> **WHAT YOU NEED TO DO**: A line-by-line copy of the material below is required.

> **RECORDS SHOWN**:
BEGIN
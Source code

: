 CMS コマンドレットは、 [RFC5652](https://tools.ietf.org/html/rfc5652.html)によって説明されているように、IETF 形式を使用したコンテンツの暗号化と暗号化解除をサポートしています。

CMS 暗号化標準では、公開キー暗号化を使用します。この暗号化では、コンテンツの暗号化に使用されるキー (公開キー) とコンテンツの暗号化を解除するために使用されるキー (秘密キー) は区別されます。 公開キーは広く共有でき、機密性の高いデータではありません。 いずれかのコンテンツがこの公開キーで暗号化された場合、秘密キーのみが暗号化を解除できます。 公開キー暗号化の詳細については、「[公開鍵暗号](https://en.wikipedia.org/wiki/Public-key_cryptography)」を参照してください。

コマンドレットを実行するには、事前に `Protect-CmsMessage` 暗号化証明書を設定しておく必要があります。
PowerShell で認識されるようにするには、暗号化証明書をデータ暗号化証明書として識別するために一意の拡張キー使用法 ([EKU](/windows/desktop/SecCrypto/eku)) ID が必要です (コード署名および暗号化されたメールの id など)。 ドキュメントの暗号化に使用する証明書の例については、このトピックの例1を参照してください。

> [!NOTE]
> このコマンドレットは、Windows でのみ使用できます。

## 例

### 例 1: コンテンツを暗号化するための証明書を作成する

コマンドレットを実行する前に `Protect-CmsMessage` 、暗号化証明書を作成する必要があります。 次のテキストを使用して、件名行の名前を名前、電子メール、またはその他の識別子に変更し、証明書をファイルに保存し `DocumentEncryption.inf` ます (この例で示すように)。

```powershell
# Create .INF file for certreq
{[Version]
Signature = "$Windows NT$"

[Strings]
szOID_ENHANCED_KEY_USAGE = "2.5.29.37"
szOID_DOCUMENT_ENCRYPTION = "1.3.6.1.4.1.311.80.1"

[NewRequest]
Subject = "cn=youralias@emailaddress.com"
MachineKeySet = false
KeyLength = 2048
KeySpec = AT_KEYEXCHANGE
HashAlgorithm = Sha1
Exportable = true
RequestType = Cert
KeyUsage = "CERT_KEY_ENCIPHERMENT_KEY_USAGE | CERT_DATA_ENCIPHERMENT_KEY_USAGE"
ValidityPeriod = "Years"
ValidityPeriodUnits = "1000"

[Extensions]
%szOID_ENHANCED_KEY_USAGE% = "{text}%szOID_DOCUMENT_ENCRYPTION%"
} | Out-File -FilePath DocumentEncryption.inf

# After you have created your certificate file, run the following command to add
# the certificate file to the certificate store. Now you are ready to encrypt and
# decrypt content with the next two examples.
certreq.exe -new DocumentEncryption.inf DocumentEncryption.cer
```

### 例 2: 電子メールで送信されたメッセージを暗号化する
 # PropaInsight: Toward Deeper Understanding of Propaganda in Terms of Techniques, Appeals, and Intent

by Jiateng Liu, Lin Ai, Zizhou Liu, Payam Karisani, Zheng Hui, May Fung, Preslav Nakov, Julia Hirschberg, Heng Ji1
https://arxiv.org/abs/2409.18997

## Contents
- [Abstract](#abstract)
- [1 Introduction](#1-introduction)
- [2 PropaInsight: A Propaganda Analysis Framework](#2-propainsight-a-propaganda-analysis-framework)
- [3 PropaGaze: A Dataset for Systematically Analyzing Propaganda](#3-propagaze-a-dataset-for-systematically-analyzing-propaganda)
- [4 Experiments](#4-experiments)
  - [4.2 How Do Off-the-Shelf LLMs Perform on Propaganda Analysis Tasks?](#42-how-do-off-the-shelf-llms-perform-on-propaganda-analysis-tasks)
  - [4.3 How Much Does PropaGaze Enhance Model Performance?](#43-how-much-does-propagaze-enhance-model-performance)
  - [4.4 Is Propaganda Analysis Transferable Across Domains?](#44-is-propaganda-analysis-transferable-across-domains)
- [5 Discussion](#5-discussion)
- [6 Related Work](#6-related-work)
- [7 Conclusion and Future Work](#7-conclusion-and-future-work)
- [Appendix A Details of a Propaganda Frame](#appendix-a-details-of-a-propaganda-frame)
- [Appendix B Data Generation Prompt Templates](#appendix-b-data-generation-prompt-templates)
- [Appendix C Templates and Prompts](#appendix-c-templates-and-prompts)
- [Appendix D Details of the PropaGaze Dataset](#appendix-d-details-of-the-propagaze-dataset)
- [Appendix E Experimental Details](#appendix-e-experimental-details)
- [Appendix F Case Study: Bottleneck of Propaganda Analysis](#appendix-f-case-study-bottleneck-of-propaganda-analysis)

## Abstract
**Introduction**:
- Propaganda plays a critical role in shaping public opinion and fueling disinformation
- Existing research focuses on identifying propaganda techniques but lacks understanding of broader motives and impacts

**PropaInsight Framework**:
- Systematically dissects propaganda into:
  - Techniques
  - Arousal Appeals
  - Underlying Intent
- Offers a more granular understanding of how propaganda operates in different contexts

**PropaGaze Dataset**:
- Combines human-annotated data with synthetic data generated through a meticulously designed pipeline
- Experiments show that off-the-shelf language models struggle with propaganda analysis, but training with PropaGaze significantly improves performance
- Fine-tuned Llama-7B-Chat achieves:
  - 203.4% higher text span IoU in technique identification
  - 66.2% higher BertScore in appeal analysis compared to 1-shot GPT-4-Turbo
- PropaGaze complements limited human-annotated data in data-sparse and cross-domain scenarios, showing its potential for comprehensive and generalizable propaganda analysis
END
> **ANSWER SPACE**:
Source code

: CMS コマンドレットは、 [RFC5652](https://tools.ietf.org/html/rfc5652.html)によって説明されているように、IETF 形式を使用したコンテンツの暗号化と暗号化解除をサポートしています。

CMS 暗号化標準では、公開キー暗号化を使用します。この暗号化では、コンテンツの暗号化に使用されるキー (公開キー) とコンテンツの暗号化を解除するために使用されるキー (秘密キー) は区別されます。 公開キーは広く共有でき、機密性の高いデータではありません。 いずれかのコンテンツがこの公開キーで暗号化された場合、秘密キーのみが暗号化を解除できます。 公開キー暗号化の詳細については、「[公開鍵暗号](https://en.wikipedia.org/wiki/Public-key_cryptography)」を参照してください。

コマンドレットを実行するには、事前に `Protect-CmsMessage` 暗号化証明書を設定しておく必要があります。
PowerShell で認識されるようにするには、暗号化証明書をデータ暗号化証明書として識別するために一意の拡張キー使用法 ([EKU](/windows/desktop/SecCrypto/eku)) ID が必要です (コード署名および暗号化されたメールの id など)。 ドキュメントの暗号化に使用する証明書の例については、このトピックの例1を参照してください。

> [!NOTE]
> このコマンドレットは、Windows でのみ使用できます。

## 例

### 例 1: コンテンツを暗号化するための証明書を作成する

コマンドレットを実行する前に `Protect-CmsMessage` 、暗号化証明書を作成する必要があります。 次のテキストを使用して、件名行の名前を名前、電子メール、またはその他の識別子に変更し、証明書をファイルに保存し `DocumentEncryption.inf` ます (この例で示すように)。

```powershell
# Create .INF file for certreq
{[Version]
Signature = "$Windows NT$"

[Strings]
szOID_ENHANCED_KEY_USAGE = "2.5.29.37"
szOID_DOCUMENT_ENCRYPTION = "1.3.6.1.4.1.311.80.1"

[NewRequest]
Subject = "cn=youralias@emailaddress.com"
MachineKeySet = false
KeyLength = 2048
KeySpec = AT_KEYEXCHANGE
HashAlgorithm = Sha1
Exportable = true
RequestType = Cert
KeyUsage = "CERT_KEY_ENCIPHERMENT_KEY_USAGE | CERT_DATA_ENCIPHERMENT_KEY_USAGE"
ValidityPeriod = "Years"
ValidityPeriodUnits = "1000"

[Extensions]
%szOID_ENHANCED_KEY_USAGE% = "{text}%szOID_DOCUMENT_ENCRYPTION%"
} | Out-File -FilePath DocumentEncryption.inf

# After you have created your certificate file, run the following command to add
# the certificate file to the certificate store. Now you are ready to encrypt and
# decrypt content with the next two examples.
certreq.exe -new DocumentEncryption.inf DocumentEncryption.cer
```

### 例 2: 電子メールで送信されたメッセージを暗号化する
 # PropaInsight: Toward Deeper Understanding of Propaganda in Terms of Techniques, Appeals, and Intent

by Jiateng Liu, Lin Ai, Zizhou Liu, Payam Karisani, Zheng Hui, May Fung, Preslav Nakov, Julia Hirschberg, Heng Ji1
https://arxiv.org/abs/2409.18997

## Contents
- [Abstract](#abstract)
- [1 Introduction](#1-introduction)
- [2 PropaInsight: A Propaganda Analysis Framework](#2-propainsight-a-propaganda-analysis-framework)
- [3 PropaGaze: A Dataset for Systematically Analyzing Propaganda](#3-propagaze-a-dataset-for-systematically-analyzing-propaganda)
- [4 Experiments](#4-experiments)
  - [4.2 How Do Off-the-Shelf LLMs Perform on Propaganda Analysis Tasks?](#42-how-do-off-the-shelf-llms-perform-on-propaganda-analysis-tasks)
  - [4.3 How Much Does PropaGaze Enhance Model Performance?](#43-how-much-does-propagaze-enhance-model-performance)
  - [4.4 Is Propaganda Analysis Transferable Across Domains?](#44-is-propaganda-analysis-transferable-across-domains)
- [5 Discussion](#5-discussion)
- [6 Related Work](#6-related-work)
- [7 Conclusion and Future Work](#7-conclusion-and-future-work)
- [Appendix A Details of a Propaganda Frame](#appendix-a-details-of-a-propaganda-frame)
- [Appendix B Data Generation Prompt Templates](#appendix-b-data-generation-prompt-templates)
- [Appendix C Templates and Prompts](#appendix-c-templates-and-prompts)
- [Appendix D Details of the PropaGaze Dataset](#appendix-d-details-of-the-propagaze-dataset)
- [Appendix E Experimental Details](#appendix-e-experimental-details)
- [Appendix F Case Study: Bottleneck of Propaganda Analysis](#appendix-f-case-study-bottleneck-of-propaganda-analysis)

## Abstract
**Introduction**:
- Propaganda plays a critical role in shaping public opinion and fueling disinformation
- Existing research focuses on identifying propaganda techniques but lacks understanding of broader motives and impacts

**PropaInsight Framework**:
- Systematically dissects propaganda into:
  - Techniques
  - Arousal Appeals
  - Underlying Intent
- Offers a more granular understanding of how propaganda operates in different contexts

**PropaGaze Dataset**:
- Combines human-annotated data with synthetic data generated through a meticulously designed pipeline
- Experiments show that off-the-shelf language models struggle with propaganda analysis, but training with PropaGaze significantly improves performance
- Fine-tuned Llama-7B-Chat achieves:
  - 203.4% higher text span IoU in technique identification
  - 66.2% higher BertScore in appeal analysis compared to 1-shot GPT-4-Turbo
- PropaGaze complements limited human-annotated data in data-sparse and cross-domain scenarios, showing its potential for comprehensive and generalizable propaganda analysis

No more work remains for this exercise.